**YOUR ASSIGNMENT:** From the records below, copy every line that contains the word "three".

**DATA RECORDS:**
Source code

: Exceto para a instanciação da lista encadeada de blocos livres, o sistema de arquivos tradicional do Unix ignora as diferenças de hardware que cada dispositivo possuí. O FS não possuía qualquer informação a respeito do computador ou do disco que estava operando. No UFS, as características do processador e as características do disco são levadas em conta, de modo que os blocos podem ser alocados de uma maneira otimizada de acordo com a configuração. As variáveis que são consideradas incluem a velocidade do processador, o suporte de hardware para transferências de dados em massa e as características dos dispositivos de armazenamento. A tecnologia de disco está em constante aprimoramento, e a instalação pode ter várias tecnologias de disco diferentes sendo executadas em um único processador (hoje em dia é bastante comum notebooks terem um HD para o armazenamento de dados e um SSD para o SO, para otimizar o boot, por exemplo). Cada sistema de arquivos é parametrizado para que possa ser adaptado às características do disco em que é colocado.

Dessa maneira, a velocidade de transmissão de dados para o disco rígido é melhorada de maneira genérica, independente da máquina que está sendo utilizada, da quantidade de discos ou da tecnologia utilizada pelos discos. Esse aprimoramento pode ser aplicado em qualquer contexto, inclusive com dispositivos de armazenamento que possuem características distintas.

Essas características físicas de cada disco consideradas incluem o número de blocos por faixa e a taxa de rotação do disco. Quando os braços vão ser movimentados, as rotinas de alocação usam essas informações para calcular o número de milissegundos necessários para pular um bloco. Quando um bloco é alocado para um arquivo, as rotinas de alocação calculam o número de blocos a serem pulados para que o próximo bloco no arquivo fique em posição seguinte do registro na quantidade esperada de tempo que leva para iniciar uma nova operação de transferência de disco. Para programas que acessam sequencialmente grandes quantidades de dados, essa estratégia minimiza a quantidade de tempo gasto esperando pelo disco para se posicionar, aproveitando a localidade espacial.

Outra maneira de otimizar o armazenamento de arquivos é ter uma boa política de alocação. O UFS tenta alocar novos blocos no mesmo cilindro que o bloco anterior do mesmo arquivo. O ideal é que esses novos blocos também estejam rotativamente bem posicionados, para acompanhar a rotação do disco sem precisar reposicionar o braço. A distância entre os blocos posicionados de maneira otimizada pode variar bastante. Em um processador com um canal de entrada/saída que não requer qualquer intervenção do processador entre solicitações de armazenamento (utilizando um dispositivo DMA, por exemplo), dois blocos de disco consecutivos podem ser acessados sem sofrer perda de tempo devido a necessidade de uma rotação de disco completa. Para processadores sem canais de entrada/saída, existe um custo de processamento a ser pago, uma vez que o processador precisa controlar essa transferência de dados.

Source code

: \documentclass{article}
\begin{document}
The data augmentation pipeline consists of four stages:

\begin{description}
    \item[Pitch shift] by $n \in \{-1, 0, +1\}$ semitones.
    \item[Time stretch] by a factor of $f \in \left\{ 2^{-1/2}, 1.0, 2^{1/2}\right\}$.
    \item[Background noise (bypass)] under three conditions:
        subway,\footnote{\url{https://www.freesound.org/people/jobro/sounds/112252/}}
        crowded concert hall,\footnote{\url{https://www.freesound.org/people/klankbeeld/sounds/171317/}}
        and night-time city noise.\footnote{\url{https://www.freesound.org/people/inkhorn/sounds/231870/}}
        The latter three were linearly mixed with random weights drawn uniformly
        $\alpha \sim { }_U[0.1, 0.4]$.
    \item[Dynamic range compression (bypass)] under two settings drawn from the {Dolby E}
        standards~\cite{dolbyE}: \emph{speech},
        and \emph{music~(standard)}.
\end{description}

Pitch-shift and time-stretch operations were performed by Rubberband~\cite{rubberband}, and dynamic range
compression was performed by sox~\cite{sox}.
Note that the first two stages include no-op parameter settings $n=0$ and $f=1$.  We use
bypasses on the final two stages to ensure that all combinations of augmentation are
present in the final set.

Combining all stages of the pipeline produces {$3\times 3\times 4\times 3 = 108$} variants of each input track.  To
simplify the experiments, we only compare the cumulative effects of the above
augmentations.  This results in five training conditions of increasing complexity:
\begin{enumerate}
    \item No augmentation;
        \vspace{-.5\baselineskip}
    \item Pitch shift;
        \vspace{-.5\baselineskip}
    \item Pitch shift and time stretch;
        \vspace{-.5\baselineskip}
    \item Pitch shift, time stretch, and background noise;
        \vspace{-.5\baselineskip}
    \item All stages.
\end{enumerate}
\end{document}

==

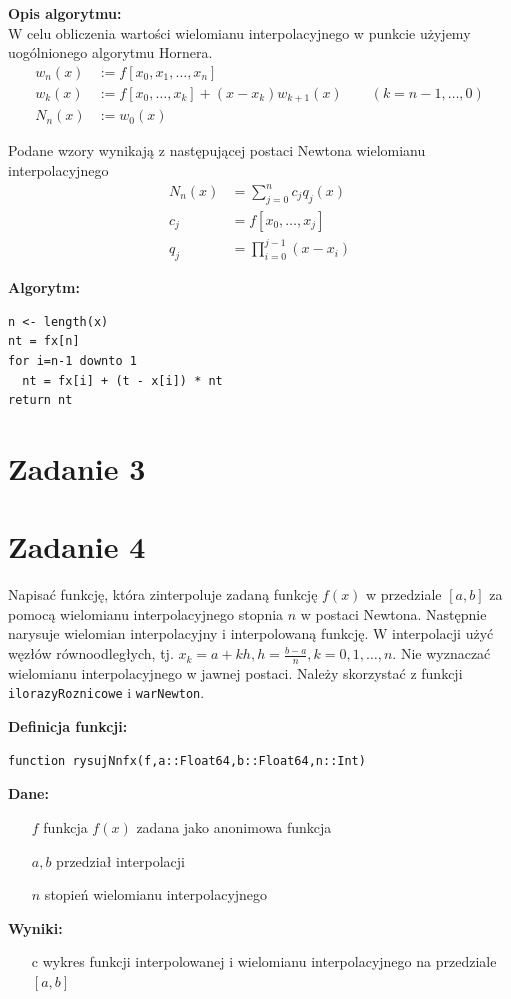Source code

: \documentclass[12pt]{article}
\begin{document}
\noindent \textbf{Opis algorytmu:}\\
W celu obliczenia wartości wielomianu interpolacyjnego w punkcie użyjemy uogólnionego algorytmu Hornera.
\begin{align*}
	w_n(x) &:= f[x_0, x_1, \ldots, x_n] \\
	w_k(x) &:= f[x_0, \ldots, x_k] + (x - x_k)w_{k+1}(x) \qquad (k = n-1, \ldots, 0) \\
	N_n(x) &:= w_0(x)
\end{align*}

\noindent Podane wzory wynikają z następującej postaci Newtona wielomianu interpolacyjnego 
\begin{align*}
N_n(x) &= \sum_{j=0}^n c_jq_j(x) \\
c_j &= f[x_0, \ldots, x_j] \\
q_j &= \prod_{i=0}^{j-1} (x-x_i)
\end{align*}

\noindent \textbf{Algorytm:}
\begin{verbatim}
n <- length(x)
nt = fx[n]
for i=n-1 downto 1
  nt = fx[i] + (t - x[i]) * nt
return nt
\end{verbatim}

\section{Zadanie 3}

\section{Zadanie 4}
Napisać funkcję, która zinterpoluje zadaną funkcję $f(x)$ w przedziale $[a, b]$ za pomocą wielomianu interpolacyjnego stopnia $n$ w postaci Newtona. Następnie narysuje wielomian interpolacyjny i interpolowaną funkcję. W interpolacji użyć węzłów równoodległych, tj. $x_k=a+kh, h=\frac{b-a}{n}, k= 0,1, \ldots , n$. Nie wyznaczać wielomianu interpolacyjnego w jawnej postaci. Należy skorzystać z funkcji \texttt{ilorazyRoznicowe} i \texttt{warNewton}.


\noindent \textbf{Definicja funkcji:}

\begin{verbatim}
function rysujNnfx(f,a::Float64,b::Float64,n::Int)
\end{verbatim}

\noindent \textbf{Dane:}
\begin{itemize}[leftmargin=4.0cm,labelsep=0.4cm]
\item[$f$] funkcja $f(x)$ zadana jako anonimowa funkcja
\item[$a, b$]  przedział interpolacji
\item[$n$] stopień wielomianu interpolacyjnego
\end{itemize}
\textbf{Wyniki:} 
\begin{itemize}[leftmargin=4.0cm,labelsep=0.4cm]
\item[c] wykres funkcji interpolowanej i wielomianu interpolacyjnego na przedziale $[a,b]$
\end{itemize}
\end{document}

**ANSWER FOR THIS EXERCISE:**
    \item[Background noise (bypass)] under three conditions:
        The latter three were linearly mixed with random weights drawn uniformly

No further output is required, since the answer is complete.